Authors: Mayowa Lasode*, Department of Geography, Texas State University, Edwin Chow, Department of Geography, Texas State University
Topics: Hazards and Vulnerability, Geographic Information Science and Systems, Human-Environment Geography
Keywords: homelessness, social vulnerability, dasymetric modeling, GIS, natural hazard
Session Type: Paper
Start / End Time: 3:05 PM / 4:20 PM
Room: Tower Court A, Sheraton, IM Pei Tower, Second Floor Level
Presentation File: No File Uploaded
Among existing research on social vulnerability, virtually no studies have considered homelessness as a variable in their vulnerability assessments. This study identified the relevance of homelessness as a key index in social vulnerability assessment to inform the public, policymakers and the broader body of literature of its impacts on shaping vulnerability patterns in cities. Homeless data for Austin in 2018 was first disaggregated from the council district level to block group level using dasymetric model in Geographic Information System (GIS). Principal Component Analysis was used to group highly correlated demographic and socioeconomic variables into factors, which were normalized and summed to model social vulnerability with (SOVI_H) and without homeless index (SOVI) for each BG in Austin.
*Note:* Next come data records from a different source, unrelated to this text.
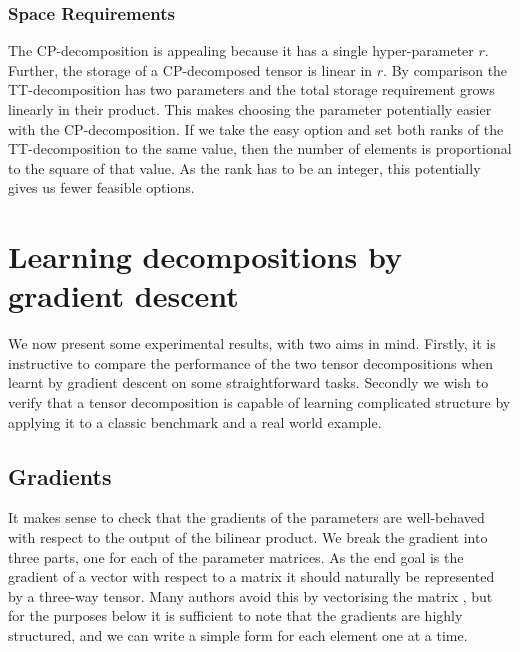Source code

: 
\subsubsection{Space Requirements}
The CP-decomposition is appealing because it has a single hyper-parameter \(r\). Further, the
storage of a CP-decomposed tensor is linear in \(r\). By comparison the TT-decomposition has
two parameters and the total storage requirement grows linearly in their product. This makes
choosing the parameter potentially easier with the CP-decomposition. If we take the easy option
and set both ranks of the TT-decomposition to the same value, then the number of elements is
proportional to the square of that value. As the rank has to be an integer, this potentially gives
us fewer feasible options.

\section{Learning decompositions by gradient descent}
We now present some experimental results, with two aims in mind. Firstly, it is instructive to compare
the performance of the two tensor decompositions when learnt by gradient descent on some
straightforward tasks. Secondly we wish to verify that a tensor decomposition is capable of learning
complicated structure by applying it to a classic benchmark and a real world example.

\subsection{Gradients}
It makes sense to check that the gradients of the parameters are well-behaved
with respect to the output of the bilinear product. We break the gradient into three parts,
one for each of the parameter matrices. As the end goal is the gradient of a vector with respect
to a matrix it should naturally be represented by a three-way tensor. Many authors avoid this by
vectorising the matrix \autocite{Magnus2007}, but for the purposes below it is sufficient to note
that the gradients are highly structured, and we can write a simple form for each element one at a
time.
The result revealed significant differences in the geographic patterns between SOVI_H and SOVI. The former index, SOVI_H, showed hotspots of vulnerabilities in Downtown and East Austin neighborhoods, depicting a slight shift of social vulnerability westwards of the city. This finding is different from past results of social vulnerabilities in Austin where it used to be predominant in the East. This study shows that incorporating homelessness in identifying social vulnerability can better help researchers and other associated organizations identify the most vulnerable groups when conducting social vulnerability assessments. More importantly, a noticeable pattern in this study suggest that using SOVI variables alone without homeless would have underestimated the vulnerability distribution and thereby under-prepare for the severe disaster to hit those communities.